Measurement of C-peptide may be useful in the differential diagnosis of spontaneous hypoglycaemia and as an aid to distinguish type 1 and type 2 diabetes mellitus (DM) by the assessment of residual beta-cell function. It may also be used in type 2 DM to determine the requirement for insulin therapy with disease progression.

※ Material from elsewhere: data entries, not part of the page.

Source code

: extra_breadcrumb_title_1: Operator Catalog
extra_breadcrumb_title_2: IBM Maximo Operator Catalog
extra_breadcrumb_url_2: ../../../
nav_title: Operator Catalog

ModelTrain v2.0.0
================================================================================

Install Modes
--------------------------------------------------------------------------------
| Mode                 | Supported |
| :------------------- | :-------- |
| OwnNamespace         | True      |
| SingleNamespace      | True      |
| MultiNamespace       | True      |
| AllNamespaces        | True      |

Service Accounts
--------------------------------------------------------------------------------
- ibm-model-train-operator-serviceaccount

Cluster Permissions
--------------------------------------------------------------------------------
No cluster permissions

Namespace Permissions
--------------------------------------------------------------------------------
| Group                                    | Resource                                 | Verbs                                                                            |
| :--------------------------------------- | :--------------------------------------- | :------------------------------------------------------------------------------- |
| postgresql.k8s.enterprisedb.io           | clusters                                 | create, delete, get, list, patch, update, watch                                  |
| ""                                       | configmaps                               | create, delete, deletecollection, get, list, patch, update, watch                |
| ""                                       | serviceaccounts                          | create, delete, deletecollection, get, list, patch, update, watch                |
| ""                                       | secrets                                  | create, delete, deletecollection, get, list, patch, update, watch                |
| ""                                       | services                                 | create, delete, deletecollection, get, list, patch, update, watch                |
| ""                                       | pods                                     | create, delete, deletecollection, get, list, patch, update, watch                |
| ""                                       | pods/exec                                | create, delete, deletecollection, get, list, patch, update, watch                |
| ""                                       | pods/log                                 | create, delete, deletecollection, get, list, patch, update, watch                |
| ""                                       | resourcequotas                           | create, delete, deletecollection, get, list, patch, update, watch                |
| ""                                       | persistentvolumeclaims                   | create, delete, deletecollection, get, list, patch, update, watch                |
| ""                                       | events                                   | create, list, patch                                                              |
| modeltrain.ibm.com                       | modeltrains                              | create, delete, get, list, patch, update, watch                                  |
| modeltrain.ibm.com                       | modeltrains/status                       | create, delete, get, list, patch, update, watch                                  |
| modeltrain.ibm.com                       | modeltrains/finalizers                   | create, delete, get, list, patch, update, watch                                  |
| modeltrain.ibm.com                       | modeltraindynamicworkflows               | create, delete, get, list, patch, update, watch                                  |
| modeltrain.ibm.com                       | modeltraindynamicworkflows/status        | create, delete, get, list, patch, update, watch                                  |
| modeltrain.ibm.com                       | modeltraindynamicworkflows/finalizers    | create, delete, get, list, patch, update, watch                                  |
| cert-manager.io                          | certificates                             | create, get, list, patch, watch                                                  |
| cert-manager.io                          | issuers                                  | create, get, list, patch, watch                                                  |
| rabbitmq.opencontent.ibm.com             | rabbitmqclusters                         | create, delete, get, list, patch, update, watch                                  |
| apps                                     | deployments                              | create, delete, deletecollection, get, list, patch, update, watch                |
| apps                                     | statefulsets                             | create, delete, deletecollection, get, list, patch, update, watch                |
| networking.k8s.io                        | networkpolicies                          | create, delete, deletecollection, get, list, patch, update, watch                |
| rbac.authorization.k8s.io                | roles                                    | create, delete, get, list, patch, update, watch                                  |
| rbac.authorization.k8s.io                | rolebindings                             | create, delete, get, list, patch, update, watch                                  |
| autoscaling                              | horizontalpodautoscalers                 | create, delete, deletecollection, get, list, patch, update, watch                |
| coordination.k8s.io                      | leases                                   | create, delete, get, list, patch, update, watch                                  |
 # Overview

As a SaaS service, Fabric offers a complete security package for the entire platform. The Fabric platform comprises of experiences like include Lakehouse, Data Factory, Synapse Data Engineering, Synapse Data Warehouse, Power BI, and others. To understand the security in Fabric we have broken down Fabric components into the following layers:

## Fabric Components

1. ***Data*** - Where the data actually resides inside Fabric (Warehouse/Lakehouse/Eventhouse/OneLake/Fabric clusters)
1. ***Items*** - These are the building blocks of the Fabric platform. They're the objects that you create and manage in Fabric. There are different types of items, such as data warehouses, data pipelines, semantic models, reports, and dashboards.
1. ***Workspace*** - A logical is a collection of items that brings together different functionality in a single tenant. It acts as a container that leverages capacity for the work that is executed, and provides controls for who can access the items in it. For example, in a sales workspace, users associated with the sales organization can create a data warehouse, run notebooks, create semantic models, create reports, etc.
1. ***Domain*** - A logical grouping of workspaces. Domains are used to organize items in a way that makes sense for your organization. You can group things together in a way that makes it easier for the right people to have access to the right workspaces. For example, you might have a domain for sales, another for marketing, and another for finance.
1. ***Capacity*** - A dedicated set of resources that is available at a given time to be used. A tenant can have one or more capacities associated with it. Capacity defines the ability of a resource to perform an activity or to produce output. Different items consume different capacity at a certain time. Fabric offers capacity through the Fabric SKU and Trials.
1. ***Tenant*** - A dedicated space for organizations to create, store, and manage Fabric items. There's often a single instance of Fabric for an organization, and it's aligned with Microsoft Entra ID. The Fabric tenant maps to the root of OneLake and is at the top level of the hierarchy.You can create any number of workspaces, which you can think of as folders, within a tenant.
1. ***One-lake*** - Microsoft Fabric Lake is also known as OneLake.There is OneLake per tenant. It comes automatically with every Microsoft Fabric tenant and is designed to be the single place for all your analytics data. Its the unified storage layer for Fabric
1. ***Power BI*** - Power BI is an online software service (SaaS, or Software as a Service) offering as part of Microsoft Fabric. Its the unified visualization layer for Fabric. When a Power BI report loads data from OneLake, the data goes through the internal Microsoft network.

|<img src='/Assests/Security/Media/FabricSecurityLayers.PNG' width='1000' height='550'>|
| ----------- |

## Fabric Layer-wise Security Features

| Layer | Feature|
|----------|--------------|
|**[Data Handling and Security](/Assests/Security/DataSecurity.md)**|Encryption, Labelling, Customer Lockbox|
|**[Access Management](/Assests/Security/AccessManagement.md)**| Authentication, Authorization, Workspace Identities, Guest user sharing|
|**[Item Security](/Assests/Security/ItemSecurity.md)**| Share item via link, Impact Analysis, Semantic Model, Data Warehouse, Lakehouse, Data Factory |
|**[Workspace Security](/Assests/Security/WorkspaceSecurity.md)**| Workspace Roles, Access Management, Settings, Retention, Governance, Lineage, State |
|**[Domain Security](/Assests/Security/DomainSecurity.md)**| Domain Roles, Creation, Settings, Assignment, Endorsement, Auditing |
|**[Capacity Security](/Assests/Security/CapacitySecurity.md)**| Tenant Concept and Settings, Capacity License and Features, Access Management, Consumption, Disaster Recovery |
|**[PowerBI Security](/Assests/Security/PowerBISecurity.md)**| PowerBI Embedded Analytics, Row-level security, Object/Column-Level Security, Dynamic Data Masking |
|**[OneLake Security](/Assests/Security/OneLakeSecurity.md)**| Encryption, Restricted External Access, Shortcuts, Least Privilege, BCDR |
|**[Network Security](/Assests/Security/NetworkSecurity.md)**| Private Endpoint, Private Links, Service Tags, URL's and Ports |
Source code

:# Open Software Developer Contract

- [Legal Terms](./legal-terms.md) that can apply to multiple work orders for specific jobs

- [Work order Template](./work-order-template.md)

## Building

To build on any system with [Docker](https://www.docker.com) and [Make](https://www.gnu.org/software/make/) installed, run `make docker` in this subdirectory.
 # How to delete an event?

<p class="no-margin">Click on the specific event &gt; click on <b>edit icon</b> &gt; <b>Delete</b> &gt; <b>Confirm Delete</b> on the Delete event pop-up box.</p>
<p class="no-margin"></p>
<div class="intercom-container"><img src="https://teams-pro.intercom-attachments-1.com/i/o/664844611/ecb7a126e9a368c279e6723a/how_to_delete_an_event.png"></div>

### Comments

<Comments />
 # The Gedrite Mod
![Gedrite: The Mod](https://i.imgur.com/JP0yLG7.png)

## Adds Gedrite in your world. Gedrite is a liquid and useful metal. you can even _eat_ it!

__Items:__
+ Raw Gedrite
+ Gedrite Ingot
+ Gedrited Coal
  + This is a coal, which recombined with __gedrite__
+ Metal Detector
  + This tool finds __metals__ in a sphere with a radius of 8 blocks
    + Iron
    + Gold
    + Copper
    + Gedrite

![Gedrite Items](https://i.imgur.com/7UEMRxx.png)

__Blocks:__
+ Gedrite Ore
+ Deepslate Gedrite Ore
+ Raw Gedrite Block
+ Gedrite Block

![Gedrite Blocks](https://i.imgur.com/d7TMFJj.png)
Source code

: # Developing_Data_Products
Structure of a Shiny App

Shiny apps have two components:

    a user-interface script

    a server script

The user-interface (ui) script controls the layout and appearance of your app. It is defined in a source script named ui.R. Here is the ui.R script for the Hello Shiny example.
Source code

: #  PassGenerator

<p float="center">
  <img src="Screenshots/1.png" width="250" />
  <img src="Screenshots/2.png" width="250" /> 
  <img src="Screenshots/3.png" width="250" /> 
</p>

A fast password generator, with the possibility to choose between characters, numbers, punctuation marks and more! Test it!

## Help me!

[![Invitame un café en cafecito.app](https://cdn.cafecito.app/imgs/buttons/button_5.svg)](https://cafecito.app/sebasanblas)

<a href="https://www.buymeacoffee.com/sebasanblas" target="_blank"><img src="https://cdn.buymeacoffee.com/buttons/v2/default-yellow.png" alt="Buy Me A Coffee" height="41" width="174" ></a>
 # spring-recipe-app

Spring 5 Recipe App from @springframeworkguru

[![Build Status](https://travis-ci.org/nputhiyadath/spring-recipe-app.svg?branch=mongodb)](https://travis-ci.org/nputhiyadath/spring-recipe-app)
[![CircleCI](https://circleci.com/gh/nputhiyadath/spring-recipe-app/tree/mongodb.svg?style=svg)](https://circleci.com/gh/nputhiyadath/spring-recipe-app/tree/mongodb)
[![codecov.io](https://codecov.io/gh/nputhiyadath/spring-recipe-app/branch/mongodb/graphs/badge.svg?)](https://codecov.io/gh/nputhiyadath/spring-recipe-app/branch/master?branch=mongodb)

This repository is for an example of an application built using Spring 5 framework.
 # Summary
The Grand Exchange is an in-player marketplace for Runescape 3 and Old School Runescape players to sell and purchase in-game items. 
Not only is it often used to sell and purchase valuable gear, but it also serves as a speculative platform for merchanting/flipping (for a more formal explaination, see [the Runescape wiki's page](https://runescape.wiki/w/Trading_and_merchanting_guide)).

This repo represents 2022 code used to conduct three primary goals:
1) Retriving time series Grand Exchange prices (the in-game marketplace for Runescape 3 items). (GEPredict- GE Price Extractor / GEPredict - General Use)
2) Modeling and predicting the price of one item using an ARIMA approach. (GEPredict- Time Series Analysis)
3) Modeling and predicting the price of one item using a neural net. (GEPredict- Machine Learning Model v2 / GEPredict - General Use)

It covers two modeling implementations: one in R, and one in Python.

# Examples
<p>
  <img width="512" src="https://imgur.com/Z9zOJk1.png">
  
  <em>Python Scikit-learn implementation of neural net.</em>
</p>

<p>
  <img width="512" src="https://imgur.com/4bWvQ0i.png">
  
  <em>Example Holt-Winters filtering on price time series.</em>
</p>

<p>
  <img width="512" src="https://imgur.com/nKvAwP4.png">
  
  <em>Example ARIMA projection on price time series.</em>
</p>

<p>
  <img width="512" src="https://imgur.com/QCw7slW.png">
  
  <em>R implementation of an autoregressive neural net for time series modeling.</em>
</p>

C-peptide is a single chain 31-amino acid connecting (C) polypeptide with a molecular weight of approximately 3021 daltons. In the process of biosynthesis of insulin the C-peptide is formed as a by-product together with insulin by the proteolytic cleavage of the precursor molecule proinsulin. C-peptide fulfils an important function in the assembly of the two-chain insulin (A- and B-chain) structure and the formation of the two disulfide bonds within the proinsulin molecule. Insulin and C-peptide are secreted in equimolar amounts and released into circulation via the portal vein. C-peptide has a longer half-life (about 35 min) than insulin, with 5 to 10 times higher concentrations of C-peptide in the peripheral circulation. Due to high prevalence of endogenous anti-insulin antibodies C-peptide concentrations reflect the endogenous pancreatic insulin secretion more reliably in insulin-treated diabetics than the levels of insulin itself. Elevated C-peptide levels may result from increased β-cell activity observed in hyperinsulinism, renal insufficiency, and obesity. Decreased C-peptide levels are observed in starvation, factitious hypoglycemia, hypoinsulinism, Addison’s disease and after radical pancreatectomy.
0.34 – 1.8 nmol/L
- Type 1 and type 2 diabetes
Patient should be fasted; if patient undergoing investigation for hypoglycaemia then the specimen must be taken during a hypoglycaemic episode.
SST (yellow top) serum tube required. The specimen must be delivered to the laboratory with 30 minutes of venepuncture.